Building on yesterday’s Steve Gill post, I thought folks might be interested in this November column, “Talk Must Expand Beyond Politics To Survive.” Doug Stephen hosts a nationally-syndicated talk radio show, and he writes about the fallout experienced across the talk radio spectrum following Rush Limbaugh’s attacks on Sandra Fluke:
I’m not here to argue the point, but rather to tell you what this ONE incident has cost me as an independent in a sea of big corporate operators, who are obviously losing tens of millions of dollars due to this one event.
So far this year, my losses are in the hundreds of thousands of dollars. Cancellations, avoidance and decisions to just not buy across the whole format, no matter what the content, have led to this rude awakening.
I’m not looking for Limbaugh to send me a check (although that would be nice), but I do think we have to let it be known that his actions have been devastating to our survival. I do think we have to do what we can to expand the format and let agencies know that their message can be safe with those who produce good programs that are fun, relevant and aimed at a different audience. Letting the news media, and even agencies, get away with lumping all hosts and content together is irresponsible for them and their clients because they know they get the best results from spots delivered in the spoken word formats.

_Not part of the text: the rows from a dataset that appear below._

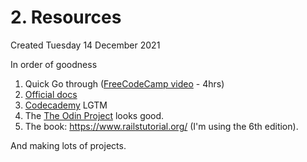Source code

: # 2. Resources
Created Tuesday 14 December 2021

In order of goodness

1. Quick Go through ([FreeCodeCamp video](https://www.youtube.com/watch?v=fmyvWz5TUWg) - 4hrs)
2. [Official docs](https://guides.rubyonrails.org/index.html)
3. [Codecademy](https://www.codecademy.com/learn/learn-rails) LGTM
4. The [The Odin Project](https://www.theodinproject.com/paths/full-stack-ruby-on-rails/courses/ruby-on-rails) looks good.
5. The book: <https://www.railstutorial.org/> (I'm using the 6th edition).


And making lots of projects.

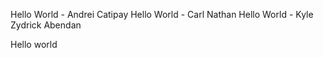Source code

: Hello World - Andrei Catipay
Hello World - Carl Nathan
Hello World - Kyle Zydrick Abendan

Hello world 
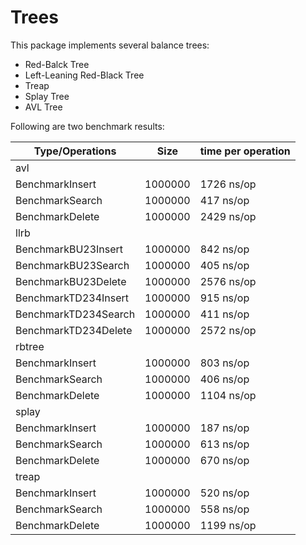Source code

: # Trees

This package implements several balance trees:

- Red-Balck Tree
- Left-Leaning Red-Black Tree
- Treap
- Splay Tree
- AVL Tree

Following are two benchmark results:

Type/Operations   | Size     | time per operation
------------------|----------|-------------------
avl             |               |
BenchmarkInsert |    1000000    | 1726 ns/op
BenchmarkSearch |    1000000    | 417 ns/op
BenchmarkDelete |    1000000    | 2429 ns/op
llrb                |               |
BenchmarkBU23Insert |    1000000    | 842 ns/op
BenchmarkBU23Search |    1000000    | 405 ns/op
BenchmarkBU23Delete |    1000000    | 2576 ns/op
BenchmarkTD234Insert |    1000000    | 915 ns/op
BenchmarkTD234Search |    1000000    | 411 ns/op
BenchmarkTD234Delete |    1000000    | 2572 ns/op
rbtree          |
BenchmarkInsert |    1000000    | 803 ns/op
BenchmarkSearch |    1000000    | 406 ns/op
BenchmarkDelete |    1000000    | 1104 ns/op
splay           |               |
BenchmarkInsert |    1000000    | 187 ns/op
BenchmarkSearch |    1000000    | 613 ns/op
BenchmarkDelete |    1000000    | 670 ns/op
treap           |               |
BenchmarkInsert |    1000000    | 520 ns/op
BenchmarkSearch |    1000000    | 558 ns/op
BenchmarkDelete |    1000000    | 1199 ns/op
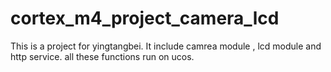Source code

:cortex_m4_project_camera_lcd
============================

This is a project for yingtangbei. It include camrea module , lcd module and http service.  all these functions run on ucos.
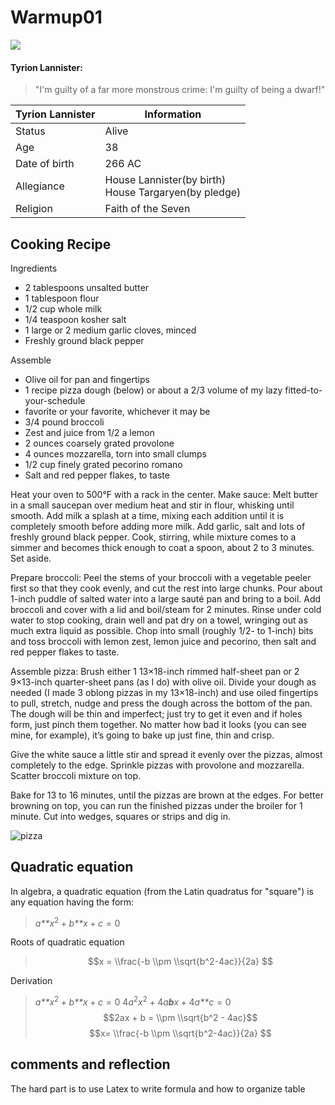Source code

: Warmup01
================

![](https://vignette.wikia.nocookie.net/gameofthrones/images/5/58/Tyrion_main_s7_e6.jpg/revision/latest?cb=20170818050344)

#### **Tyrion Lannister:**

> "I'm guilty of a far more monstrous crime: I'm guilty of being a dwarf!"

| Tyrion Lannister | Information                                             |
|------------------|---------------------------------------------------------|
| Status           | Alive                                                   |
| Age              | 38                                                      |
| Date of birth    | 266 AC                                                  |
| Allegiance       | House Lannister(by birth)<br>House Targaryen(by pledge) |
| Religion         | Faith of the Seven                                      |

Cooking Recipe
--------------

Ingredients

-   2 tablespoons unsalted butter
-   1 tablespoon flour
-   1/2 cup whole milk
-   1/4 teaspoon kosher salt
-   1 large or 2 medium garlic cloves, minced
-   Freshly ground black pepper

Assemble

-   Olive oil for pan and fingertips
-   1 recipe pizza dough (below) or about a 2/3 volume of my lazy fitted-to-your-schedule
-   favorite or your favorite, whichever it may be
-   3/4 pound broccoli
-   Zest and juice from 1/2 a lemon
-   2 ounces coarsely grated provolone
-   4 ounces mozzarella, torn into small clumps
-   1/2 cup finely grated pecorino romano
-   Salt and red pepper flakes, to taste

Heat your oven to 500°F with a rack in the center. Make sauce: Melt butter in a small saucepan over medium heat and stir in flour, whisking until smooth. Add milk a splash at a time, mixing each addition until it is completely smooth before adding more milk. Add garlic, salt and lots of freshly ground black pepper. Cook, stirring, while mixture comes to a simmer and becomes thick enough to coat a spoon, about 2 to 3 minutes. Set aside.

Prepare broccoli: Peel the stems of your broccoli with a vegetable peeler first so that they cook evenly, and cut the rest into large chunks. Pour about 1-inch puddle of salted water into a large sauté pan and bring to a boil. Add broccoli and cover with a lid and boil/steam for 2 minutes. Rinse under cold water to stop cooking, drain well and pat dry on a towel, wringing out as much extra liquid as possible. Chop into small (roughly 1/2- to 1-inch) bits and toss broccoli with lemon zest, lemon juice and pecorino, then salt and red pepper flakes to taste.

Assemble pizza: Brush either 1 13×18-inch rimmed half-sheet pan or 2 9×13-inch quarter-sheet pans (as I do) with olive oil. Divide your dough as needed (I made 3 oblong pizzas in my 13×18-inch) and use oiled fingertips to pull, stretch, nudge and press the dough across the bottom of the pan. The dough will be thin and imperfect; just try to get it even and if holes form, just pinch them together. No matter how bad it looks (you can see mine, for example), it’s going to bake up just fine, thin and crisp.

Give the white sauce a little stir and spread it evenly over the pizzas, almost completely to the edge. Sprinkle pizzas with provolone and mozzarella. Scatter broccoli mixture on top.

Bake for 13 to 16 minutes, until the pizzas are brown at the edges. For better browning on top, you can run the finished pizzas under the broiler for 1 minute. Cut into wedges, squares or strips and dig in.

![pizza](https://c1.staticflickr.com/1/649/32744254906_96aa6b3423_z.jpg)

Quadratic equation
------------------

In algebra, a quadratic equation (from the Latin quadratus for "square") is any equation having the form:

> *a**x*<sup>2</sup> + *b**x* + *c* = 0

Roots of quadratic equation

> $$x = \\frac{-b \\pm \\sqrt{b^2-4ac}}{2a} $$

Derivation

> *a**x*<sup>2</sup> + *b**x* + *c* = 0
> 4*a*<sup>2</sup>*x*<sup>2</sup> + 4*a**b**x* + 4*a**c* = 0
> $$2ax + b = \\pm \\sqrt{b^2 - 4ac}$$
> $$x= \\frac{-b \\pm \\sqrt{b^2-4ac}}{2a} $$

comments and reflection
-----------------------

The hard part is to use Latex to write formula and how to organize table
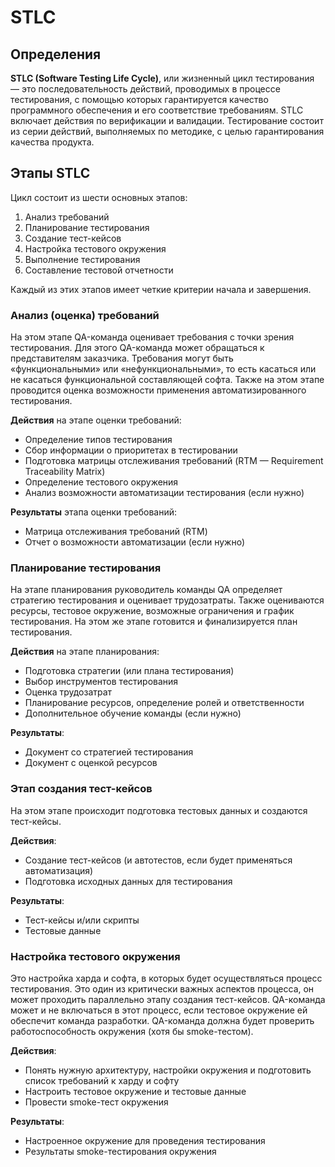 # STLC

## Определения

**STLC (Software Testing Life Cycle)**, или жизненный цикл тестирования — это последовательность действий, проводимых в процессе тестирования, с помощью которых гарантируется качество программного обеспечения и его соответствие требованиям. STLC включает действия по верификации и валидации. Тестирование состоит из серии действий, выполняемых по методике, с целью гарантирования качества продукта.

## Этапы STLC

Цикл состоит из шести основных этапов:

1. Анализ требований
2. Планирование тестирования
3. Создание тест-кейсов
4. Настройка тестового окружения
5. Выполнение тестирования
6. Составление тестовой отчетности

Каждый из этих этапов имеет четкие критерии начала и завершения.

### Анализ (оценка) требований

На этом этапе QA-команда оценивает требования с точки зрения тестирования. Для этого QA-команда может обращаться к представителям заказчика. Требования могут быть «функциональными» или «нефункциональными», то есть касаться или не касаться функциональной составляющей софта. Также на этом этапе проводится оценка возможности применения автоматизированного тестирования.

**Действия** на этапе оценки требований:

* Определение типов тестирования
* Сбор информации о приоритетах в тестировании
* Подготовка матрицы отслеживания требований (RTM — Requirement Traceability Matrix)
* Определение тестового окружения
* Анализ возможности автоматизации тестирования (если нужно)

**Результаты** этапа оценки требований:

* Матрица отслеживания требований (RTM)
* Отчет о возможности автоматизации (если нужно)

### Планирование тестирования

На этапе планирования руководитель команды QA определяет стратегию тестирования и оценивает трудозатраты. Также оцениваются ресурсы, тестовое окружение, возможные ограничения и график тестирования. На этом же этапе готовится и финализируется план тестирования.

**Действия** на этапе планирования:

* Подготовка стратегии (или плана тестирования)
* Выбор инструментов тестирования
* Оценка трудозатрат
* Планирование ресурсов, определение ролей и ответственности
* Дополнительное обучение команды (если нужно)

**Результаты**:

* Документ со стратегией тестирования
* Документ с оценкой ресурсов

### Этап создания тест-кейсов

На этом этапе происходит подготовка тестовых данных и создаются тест-кейсы.

**Действия**:

* Создание тест-кейсов (и автотестов, если будет применяться автоматизация)
* Подготовка исходных данных для тестирования

**Результаты**:

* Тест-кейсы и/или скрипты
* Тестовые данные

### Настройка тестового окружения

Это настройка харда и софта, в которых будет осуществляться процесс тестирования. Это один из критически важных аспектов процесса, он может проходить параллельно этапу создания тест-кейсов. QA-команда может и не включаться в этот процесс, если тестовое окружение ей обеспечит команда разработки. QA-команда должна будет проверить работоспособность окружения (хотя бы smoke-тестом).

**Действия**:

* Понять нужную архитектуру, настройки окружения и подготовить список требований к харду и софту
* Настроить тестовое окружение и тестовые данные
* Провести smoke-тест окружения

**Результаты**:

* Настроенное окружение для проведения тестирования
* Результаты smoke-тестирования окружения
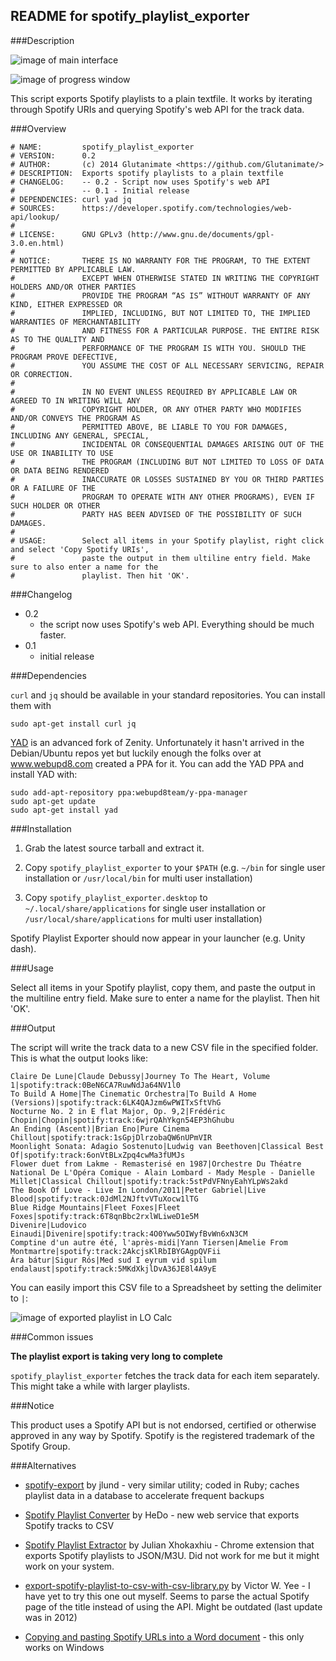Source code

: ## README for spotify_playlist_exporter

###Description

![image of main interface](https://raw.githubusercontent.com/Glutanimate/spotify_playlist_exporter/master/spotify_playlist_exporter_main.png)

![image of progress window](https://raw.githubusercontent.com/Glutanimate/spotify_playlist_exporter/master/spotify_playlist_exporter_progress.png)

This script exports Spotify playlists to a plain textfile. It works by iterating through Spotify URIs and querying Spotify's web API for the track data.

###Overview

    # NAME:         spotify_playlist_exporter
    # VERSION:      0.2
    # AUTHOR:       (c) 2014 Glutanimate <https://github.com/Glutanimate/>
    # DESCRIPTION:  Exports spotify playlists to a plain textfile
    # CHANGELOG:    -- 0.2 - Script now uses Spotify's web API
    #               -- 0.1 - Initial release
    # DEPENDENCIES: curl yad jq
    # SOURCES:      https://developer.spotify.com/technologies/web-api/lookup/
    #
    # LICENSE:      GNU GPLv3 (http://www.gnu.de/documents/gpl-3.0.en.html)
    #
    # NOTICE:       THERE IS NO WARRANTY FOR THE PROGRAM, TO THE EXTENT PERMITTED BY APPLICABLE LAW. 
    #               EXCEPT WHEN OTHERWISE STATED IN WRITING THE COPYRIGHT HOLDERS AND/OR OTHER PARTIES 
    #               PROVIDE THE PROGRAM “AS IS” WITHOUT WARRANTY OF ANY KIND, EITHER EXPRESSED OR 
    #               IMPLIED, INCLUDING, BUT NOT LIMITED TO, THE IMPLIED WARRANTIES OF MERCHANTABILITY 
    #               AND FITNESS FOR A PARTICULAR PURPOSE. THE ENTIRE RISK AS TO THE QUALITY AND 
    #               PERFORMANCE OF THE PROGRAM IS WITH YOU. SHOULD THE PROGRAM PROVE DEFECTIVE,
    #               YOU ASSUME THE COST OF ALL NECESSARY SERVICING, REPAIR OR CORRECTION.
    #
    #               IN NO EVENT UNLESS REQUIRED BY APPLICABLE LAW OR AGREED TO IN WRITING WILL ANY 
    #               COPYRIGHT HOLDER, OR ANY OTHER PARTY WHO MODIFIES AND/OR CONVEYS THE PROGRAM AS 
    #               PERMITTED ABOVE, BE LIABLE TO YOU FOR DAMAGES, INCLUDING ANY GENERAL, SPECIAL, 
    #               INCIDENTAL OR CONSEQUENTIAL DAMAGES ARISING OUT OF THE USE OR INABILITY TO USE 
    #               THE PROGRAM (INCLUDING BUT NOT LIMITED TO LOSS OF DATA OR DATA BEING RENDERED 
    #               INACCURATE OR LOSSES SUSTAINED BY YOU OR THIRD PARTIES OR A FAILURE OF THE 
    #               PROGRAM TO OPERATE WITH ANY OTHER PROGRAMS), EVEN IF SUCH HOLDER OR OTHER 
    #               PARTY HAS BEEN ADVISED OF THE POSSIBILITY OF SUCH DAMAGES.
    #
    # USAGE:        Select all items in your Spotify playlist, right click and select 'Copy Spotify URIs',
    #               paste the output in them ultiline entry field. Make sure to also enter a name for the 
    #               playlist. Then hit 'OK'.

###Changelog

- 0.2
    - the script now uses Spotify's web API. Everything should be much faster.
- 0.1 
    - initial release

###Dependencies

`curl` and `jq` should be available in your standard repositories. You can install them with

    sudo apt-get install curl jq
   
[YAD](http://sourceforge.net/projects/yad-dialog/) is an advanced fork of Zenity. Unfortunately it hasn't arrived in the Debian/Ubuntu repos yet but luckily enough the folks over at www.webupd8.com created a PPA for it. You can add the YAD PPA and install YAD with:

    sudo add-apt-repository ppa:webupd8team/y-ppa-manager
    sudo apt-get update
    sudo apt-get install yad

###Installation

1. Grab the latest source tarball and extract it.

2. Copy `spotify_playlist_exporter` to your `$PATH` (e.g. `~/bin` for single user installation or `/usr/local/bin` for multi user installation)

3. Copy `spotify_playlist_exporter.desktop` to `~/.local/share/applications` for single user installation or `/usr/local/share/applications` for multi user installation)

Spotify Playlist Exporter should now appear in your launcher (e.g. Unity dash).

###Usage

Select all items in your Spotify playlist, copy them, and paste the output in the multiline entry field. Make sure to enter a name for the playlist. Then hit 'OK'.

###Output

The script will write the track data to a new CSV file in the specified folder. This is what the output looks like:

    Claire De Lune|Claude Debussy|Journey To The Heart, Volume 1|spotify:track:0BeN6CA7RuwNdJa64NV1l0
    To Build A Home|The Cinematic Orchestra|To Build A Home (Versions)|spotify:track:6LK4QAJzm6wPWITxSftVhG
    Nocturne No. 2 in E flat Major, Op. 9,2|Frédéric Chopin|Chopin|spotify:track:6wjrQAhYkgn54EP3hGhubu
    An Ending (Ascent)|Brian Eno|Pure Cinema Chillout|spotify:track:1sGpjDlrzobaQW6nUPmVIR
    Moonlight Sonata: Adagio Sostenuto|Ludwig van Beethoven|Classical Best Of|spotify:track:6onVtBLxZpq4cwMa3fUMJs
    Flower duet from Lakme - Remasterisé en 1987|Orchestre Du Théatre National De L'Opéra Comique - Alain Lombard - Mady Mesple - Danielle Millet|Classical Chillout|spotify:track:5stPdVFNnyEahYLpWs2akd
    The Book Of Love - Live In London/2011|Peter Gabriel|Live Blood|spotify:track:0JdMl2NJftvVTuXocw1lTG
    Blue Ridge Mountains|Fleet Foxes|Fleet Foxes|spotify:track:6T8qnBbc2rxlWLiweD1e5M
    Divenire|Ludovico Einaudi|Divenire|spotify:track:4O0Yww5OIWyfBvWn6xN3CM
    Comptine d'un autre été, l'après-midi|Yann Tiersen|Amelie From Montmartre|spotify:track:2AkcjsKlRbIBYGAgpQVFii
    Ára bátur|Sigur Rós|Med sud I eyrum vid spilum endalaust|spotify:track:5MKdXkjlDvA36JE8l4A9yE

You can easily import this CSV file to a Spreadsheet by setting the delimiter to `|`:

![image of exported playlist in LO Calc](https://raw.githubusercontent.com/Glutanimate/spotify_playlist_exporter/master/spotify_playlist_exporter_localc.png)

###Common issues

**The playlist export is taking very long to complete**

`spotify_playlist_exporter` fetches the track data for each item separately. This might take a while with larger playlists.

###Notice

This product uses a Spotify API but is not endorsed, certified or otherwise approved in any way by Spotify. Spotify is the registered trademark of the Spotify Group.

###Alternatives

- [spotify-export](https://github.com/jlund/spotify-export) by jlund - very similar utility; coded in Ruby; caches playlist data in a database to accelerate frequent backups

- [Spotify Playlist Converter](http://www.spotifyconverter.com/) by HeDo - new web service that exports Spotify tracks to CSV

- [Spotify Playlist Extractor](https://chrome.google.com/webstore/detail/spotify-playlist-extracto/onglffcjldphmpfnpdfmngfenhmjlnnn) by Julian Xhokaxhiu - Chrome extension that exports Spotify playlists to JSON/M3U. Did not work for me but it might work on your system.

- [export-spotify-playlist-to-csv-with-csv-library.py](http://victorwyee.com/python/export-spotify-playlist-to-csv-with-python/) by Victor W. Yee - I have yet to try this one out myself. Seems to parse the actual Spotify page of the title instead of using the API. Might be outdated (last update was in 2012)

- [Copying and pasting Spotify URLs into a Word document](http://baracoma.wordpress.com/2014/05/15/exporting-spotify-playlist-to-text/) - this only works on Windows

What he’s saying is, Limbaugh’s inflammatory style has driven advertisers away from talk radio programming in general, and it’s hurting smaller players as well as the big guys. I’m not surprised, are you? So much political talk radio is toxic, and no advertiser wants to be the target of boycotts, constantly drawn into one national battle after another, forced to pick a side in the culture wars or debates over climate change. That’s the very stuff advertisers want to stay away from — at least publicly. Big corporate advertisers keep their political actions off the national radar, spending millions on lobbyists and shadowy front groups like ALEC or the American Enterprise Institute. Publicly it’s all hugs and lollipops.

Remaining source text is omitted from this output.